**What this task involves**
Only one stretch of the listing below is wanted. Give it again exactly, from the line with "ycsb load jdbc \" through the line with "baze na disku.".

**Given entries**
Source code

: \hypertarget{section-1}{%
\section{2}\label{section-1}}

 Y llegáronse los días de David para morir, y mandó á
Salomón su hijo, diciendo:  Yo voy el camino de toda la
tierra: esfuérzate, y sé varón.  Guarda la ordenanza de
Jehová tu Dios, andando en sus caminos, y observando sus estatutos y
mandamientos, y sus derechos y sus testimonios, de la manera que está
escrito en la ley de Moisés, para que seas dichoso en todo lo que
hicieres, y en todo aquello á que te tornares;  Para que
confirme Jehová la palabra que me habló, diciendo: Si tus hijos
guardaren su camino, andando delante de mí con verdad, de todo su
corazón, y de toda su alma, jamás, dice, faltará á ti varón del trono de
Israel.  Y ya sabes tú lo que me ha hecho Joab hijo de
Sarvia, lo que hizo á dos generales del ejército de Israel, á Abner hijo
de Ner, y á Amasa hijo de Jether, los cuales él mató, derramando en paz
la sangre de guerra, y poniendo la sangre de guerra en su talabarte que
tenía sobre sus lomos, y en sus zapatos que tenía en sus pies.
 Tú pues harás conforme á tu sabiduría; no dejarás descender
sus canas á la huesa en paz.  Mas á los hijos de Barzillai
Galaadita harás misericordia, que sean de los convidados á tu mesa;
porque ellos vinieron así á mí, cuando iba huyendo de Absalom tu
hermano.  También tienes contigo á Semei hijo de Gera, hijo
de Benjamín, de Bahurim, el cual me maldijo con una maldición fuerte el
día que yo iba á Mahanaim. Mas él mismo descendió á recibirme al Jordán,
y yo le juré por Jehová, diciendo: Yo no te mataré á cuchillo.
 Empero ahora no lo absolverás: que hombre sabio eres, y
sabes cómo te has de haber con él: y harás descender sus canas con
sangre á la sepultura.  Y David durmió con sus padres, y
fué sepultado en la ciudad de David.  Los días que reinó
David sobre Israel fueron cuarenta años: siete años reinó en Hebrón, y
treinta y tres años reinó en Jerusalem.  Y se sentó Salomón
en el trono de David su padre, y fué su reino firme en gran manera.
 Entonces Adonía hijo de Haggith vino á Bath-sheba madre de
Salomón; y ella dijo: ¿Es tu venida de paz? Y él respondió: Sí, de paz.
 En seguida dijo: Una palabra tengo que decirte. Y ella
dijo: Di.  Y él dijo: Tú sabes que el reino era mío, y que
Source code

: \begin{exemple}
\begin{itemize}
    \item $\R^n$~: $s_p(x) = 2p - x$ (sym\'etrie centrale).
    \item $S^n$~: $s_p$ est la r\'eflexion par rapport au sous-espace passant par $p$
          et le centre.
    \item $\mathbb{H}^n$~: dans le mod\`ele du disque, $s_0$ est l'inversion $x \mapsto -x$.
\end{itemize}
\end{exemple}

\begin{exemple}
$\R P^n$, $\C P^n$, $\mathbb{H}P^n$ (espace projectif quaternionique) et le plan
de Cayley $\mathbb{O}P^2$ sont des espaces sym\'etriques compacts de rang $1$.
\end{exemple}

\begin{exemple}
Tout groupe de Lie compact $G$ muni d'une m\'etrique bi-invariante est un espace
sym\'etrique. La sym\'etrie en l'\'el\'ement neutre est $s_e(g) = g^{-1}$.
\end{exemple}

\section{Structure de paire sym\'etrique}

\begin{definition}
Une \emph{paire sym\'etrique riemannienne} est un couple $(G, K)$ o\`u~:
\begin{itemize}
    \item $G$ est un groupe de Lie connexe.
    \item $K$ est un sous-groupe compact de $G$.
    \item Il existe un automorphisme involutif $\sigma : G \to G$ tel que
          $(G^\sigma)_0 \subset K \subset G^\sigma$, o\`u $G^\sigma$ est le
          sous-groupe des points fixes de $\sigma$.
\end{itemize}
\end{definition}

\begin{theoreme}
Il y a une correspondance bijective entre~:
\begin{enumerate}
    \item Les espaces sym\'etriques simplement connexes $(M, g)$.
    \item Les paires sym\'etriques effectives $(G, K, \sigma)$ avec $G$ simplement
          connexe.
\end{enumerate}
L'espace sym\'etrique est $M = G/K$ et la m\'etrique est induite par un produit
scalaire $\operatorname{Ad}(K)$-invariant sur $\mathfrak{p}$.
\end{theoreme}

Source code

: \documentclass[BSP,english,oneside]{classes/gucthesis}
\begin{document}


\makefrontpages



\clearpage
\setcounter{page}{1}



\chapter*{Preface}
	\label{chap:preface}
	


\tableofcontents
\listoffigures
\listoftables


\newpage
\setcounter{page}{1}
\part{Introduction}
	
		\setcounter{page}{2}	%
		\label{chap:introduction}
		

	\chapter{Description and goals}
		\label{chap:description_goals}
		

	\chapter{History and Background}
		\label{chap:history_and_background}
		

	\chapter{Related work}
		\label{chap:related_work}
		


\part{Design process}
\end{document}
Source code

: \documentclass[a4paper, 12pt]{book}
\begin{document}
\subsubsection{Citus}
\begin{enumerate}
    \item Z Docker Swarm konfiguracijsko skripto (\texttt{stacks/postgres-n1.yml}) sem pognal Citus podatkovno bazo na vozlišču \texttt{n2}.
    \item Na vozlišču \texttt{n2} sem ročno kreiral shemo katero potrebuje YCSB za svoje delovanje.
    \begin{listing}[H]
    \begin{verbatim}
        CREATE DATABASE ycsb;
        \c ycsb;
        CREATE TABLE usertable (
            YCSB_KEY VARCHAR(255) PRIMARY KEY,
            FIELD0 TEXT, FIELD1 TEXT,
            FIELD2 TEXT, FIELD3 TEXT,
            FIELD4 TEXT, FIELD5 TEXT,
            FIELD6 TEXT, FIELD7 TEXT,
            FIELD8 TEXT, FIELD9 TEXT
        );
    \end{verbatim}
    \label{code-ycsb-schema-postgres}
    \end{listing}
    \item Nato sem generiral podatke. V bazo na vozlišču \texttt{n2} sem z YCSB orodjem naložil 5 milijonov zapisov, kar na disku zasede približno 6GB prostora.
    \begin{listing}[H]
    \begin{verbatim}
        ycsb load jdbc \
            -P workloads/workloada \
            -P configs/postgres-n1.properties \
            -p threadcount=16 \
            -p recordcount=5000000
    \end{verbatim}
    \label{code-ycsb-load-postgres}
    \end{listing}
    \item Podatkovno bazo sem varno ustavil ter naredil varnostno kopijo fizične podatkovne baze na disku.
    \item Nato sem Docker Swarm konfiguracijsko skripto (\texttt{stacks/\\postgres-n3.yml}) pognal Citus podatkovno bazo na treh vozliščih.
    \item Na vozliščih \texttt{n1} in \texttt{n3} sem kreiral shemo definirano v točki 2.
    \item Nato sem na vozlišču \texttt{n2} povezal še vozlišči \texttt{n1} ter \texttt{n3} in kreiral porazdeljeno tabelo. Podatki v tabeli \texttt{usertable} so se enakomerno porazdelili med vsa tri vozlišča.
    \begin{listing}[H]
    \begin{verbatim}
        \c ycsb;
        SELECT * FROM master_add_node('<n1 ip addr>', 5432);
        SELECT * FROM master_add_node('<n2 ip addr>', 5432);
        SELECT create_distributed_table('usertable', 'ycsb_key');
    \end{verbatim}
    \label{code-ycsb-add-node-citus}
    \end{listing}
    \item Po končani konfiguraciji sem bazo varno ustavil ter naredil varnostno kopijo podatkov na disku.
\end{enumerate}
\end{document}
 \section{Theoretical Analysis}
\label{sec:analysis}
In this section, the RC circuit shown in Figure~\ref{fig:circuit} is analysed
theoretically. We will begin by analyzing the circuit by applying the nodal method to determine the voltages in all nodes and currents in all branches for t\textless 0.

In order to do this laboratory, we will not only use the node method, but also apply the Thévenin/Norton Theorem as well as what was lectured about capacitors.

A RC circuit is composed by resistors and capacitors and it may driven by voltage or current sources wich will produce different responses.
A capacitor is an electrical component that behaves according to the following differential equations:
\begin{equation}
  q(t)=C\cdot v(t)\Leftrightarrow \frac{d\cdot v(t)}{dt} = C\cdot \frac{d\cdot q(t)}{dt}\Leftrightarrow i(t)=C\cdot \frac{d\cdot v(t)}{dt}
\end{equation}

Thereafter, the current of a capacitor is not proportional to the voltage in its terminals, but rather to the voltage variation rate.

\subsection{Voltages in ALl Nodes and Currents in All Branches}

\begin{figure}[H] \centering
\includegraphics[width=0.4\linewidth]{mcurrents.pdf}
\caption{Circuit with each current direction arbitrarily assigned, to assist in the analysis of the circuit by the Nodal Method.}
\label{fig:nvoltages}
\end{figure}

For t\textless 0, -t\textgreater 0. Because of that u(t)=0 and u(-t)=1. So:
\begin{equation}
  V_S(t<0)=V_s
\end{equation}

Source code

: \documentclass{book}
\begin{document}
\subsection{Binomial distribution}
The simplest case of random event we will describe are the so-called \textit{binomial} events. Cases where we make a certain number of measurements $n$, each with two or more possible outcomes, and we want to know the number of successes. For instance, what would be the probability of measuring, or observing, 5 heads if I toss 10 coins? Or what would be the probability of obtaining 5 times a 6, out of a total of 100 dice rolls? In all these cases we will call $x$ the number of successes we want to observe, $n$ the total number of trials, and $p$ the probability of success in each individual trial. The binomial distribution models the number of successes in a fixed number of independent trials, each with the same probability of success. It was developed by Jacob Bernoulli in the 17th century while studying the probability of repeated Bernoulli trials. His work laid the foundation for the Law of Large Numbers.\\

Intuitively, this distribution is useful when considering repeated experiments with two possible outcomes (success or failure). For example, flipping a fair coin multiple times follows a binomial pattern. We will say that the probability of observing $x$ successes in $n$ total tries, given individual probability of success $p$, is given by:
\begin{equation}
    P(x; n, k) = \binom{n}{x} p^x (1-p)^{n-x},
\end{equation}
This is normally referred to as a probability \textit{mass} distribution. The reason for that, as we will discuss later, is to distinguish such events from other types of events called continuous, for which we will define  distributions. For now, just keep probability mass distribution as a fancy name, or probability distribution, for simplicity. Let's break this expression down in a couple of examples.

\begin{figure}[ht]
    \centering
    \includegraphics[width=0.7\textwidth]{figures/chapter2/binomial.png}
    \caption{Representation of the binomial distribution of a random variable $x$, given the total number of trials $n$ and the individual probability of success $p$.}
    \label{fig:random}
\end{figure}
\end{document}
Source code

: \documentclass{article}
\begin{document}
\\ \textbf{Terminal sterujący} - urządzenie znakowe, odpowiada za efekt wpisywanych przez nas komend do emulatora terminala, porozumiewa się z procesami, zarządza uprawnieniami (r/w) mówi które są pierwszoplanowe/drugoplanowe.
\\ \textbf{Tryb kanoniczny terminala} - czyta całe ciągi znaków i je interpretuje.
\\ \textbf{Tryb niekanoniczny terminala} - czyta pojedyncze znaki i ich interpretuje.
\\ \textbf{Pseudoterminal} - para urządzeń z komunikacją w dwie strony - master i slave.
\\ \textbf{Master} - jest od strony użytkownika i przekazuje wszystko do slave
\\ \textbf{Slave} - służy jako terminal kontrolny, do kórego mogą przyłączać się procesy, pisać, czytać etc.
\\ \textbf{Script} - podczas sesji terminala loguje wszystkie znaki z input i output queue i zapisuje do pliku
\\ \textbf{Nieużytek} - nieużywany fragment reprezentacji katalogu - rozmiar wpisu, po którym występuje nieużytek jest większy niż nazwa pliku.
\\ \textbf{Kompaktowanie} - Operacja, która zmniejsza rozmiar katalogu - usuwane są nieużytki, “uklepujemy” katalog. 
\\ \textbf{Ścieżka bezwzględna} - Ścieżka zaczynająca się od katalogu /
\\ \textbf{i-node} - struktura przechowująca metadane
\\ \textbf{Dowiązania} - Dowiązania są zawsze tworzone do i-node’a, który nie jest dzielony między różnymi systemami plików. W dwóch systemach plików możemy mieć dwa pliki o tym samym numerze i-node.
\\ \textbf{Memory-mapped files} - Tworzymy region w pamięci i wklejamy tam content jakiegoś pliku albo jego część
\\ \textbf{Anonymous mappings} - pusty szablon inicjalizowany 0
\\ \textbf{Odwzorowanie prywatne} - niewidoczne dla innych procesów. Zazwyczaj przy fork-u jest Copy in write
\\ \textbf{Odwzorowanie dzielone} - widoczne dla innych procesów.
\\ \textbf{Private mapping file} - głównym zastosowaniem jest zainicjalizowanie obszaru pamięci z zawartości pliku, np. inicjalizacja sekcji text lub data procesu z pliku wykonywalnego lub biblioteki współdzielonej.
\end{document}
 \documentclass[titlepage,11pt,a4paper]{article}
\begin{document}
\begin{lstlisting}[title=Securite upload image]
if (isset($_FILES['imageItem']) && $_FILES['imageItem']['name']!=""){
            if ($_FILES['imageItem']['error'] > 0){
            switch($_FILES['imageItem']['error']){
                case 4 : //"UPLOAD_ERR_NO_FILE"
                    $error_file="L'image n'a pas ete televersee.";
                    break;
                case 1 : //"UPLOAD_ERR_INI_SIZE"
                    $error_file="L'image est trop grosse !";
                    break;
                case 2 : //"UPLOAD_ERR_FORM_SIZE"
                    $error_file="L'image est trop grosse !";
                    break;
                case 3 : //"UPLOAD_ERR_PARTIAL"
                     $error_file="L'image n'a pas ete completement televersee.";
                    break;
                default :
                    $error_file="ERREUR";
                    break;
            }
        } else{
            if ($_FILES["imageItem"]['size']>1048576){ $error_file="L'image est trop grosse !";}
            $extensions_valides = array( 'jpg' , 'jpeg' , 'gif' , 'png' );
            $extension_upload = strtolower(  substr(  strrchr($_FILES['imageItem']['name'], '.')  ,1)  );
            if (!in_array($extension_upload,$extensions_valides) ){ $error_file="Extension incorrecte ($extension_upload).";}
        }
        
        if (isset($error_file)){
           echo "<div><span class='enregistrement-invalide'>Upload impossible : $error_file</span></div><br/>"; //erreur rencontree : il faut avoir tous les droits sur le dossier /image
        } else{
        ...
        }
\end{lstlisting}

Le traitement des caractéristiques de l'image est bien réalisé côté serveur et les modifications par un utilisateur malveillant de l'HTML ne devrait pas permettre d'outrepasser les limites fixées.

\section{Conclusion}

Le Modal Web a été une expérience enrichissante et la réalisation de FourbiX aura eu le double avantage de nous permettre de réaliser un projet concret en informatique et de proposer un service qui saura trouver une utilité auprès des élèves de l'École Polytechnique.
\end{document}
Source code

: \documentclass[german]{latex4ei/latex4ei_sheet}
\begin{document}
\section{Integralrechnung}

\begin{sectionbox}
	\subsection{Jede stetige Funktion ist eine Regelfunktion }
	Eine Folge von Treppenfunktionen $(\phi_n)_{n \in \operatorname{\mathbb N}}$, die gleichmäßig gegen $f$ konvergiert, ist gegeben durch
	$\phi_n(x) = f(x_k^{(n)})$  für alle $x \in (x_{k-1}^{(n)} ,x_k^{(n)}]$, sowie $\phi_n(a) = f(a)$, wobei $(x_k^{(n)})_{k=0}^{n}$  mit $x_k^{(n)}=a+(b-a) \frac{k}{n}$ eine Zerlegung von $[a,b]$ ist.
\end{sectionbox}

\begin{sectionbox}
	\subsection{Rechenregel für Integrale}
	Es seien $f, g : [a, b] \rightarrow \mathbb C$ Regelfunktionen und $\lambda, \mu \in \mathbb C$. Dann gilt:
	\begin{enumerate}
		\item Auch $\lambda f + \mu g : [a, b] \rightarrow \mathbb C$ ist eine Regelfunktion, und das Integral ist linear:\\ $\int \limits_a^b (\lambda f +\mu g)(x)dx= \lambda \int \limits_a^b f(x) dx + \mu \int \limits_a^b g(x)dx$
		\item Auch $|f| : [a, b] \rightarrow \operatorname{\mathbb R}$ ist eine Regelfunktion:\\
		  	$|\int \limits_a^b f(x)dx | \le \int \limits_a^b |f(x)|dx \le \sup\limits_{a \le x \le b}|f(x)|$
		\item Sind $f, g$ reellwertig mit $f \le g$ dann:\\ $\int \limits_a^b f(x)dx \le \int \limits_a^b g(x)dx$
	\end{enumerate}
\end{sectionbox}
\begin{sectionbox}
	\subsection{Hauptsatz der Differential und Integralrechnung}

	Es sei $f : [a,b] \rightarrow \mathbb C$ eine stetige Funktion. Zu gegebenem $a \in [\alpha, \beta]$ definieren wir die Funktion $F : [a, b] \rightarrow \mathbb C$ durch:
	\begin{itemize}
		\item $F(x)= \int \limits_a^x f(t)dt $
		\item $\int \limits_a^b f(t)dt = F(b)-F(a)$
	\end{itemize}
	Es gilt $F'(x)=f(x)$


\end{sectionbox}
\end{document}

**Exercise response**
        ycsb load jdbc \
            -P workloads/workloada \
            -P configs/postgres-n1.properties \
            -p threadcount=16 \
            -p recordcount=5000000
    \end{verbatim}
    \label{code-ycsb-load-postgres}
    \end{listing}
    \item Podatkovno bazo sem varno ustavil ter naredil varnostno kopijo fizične podatkovne baze na disku.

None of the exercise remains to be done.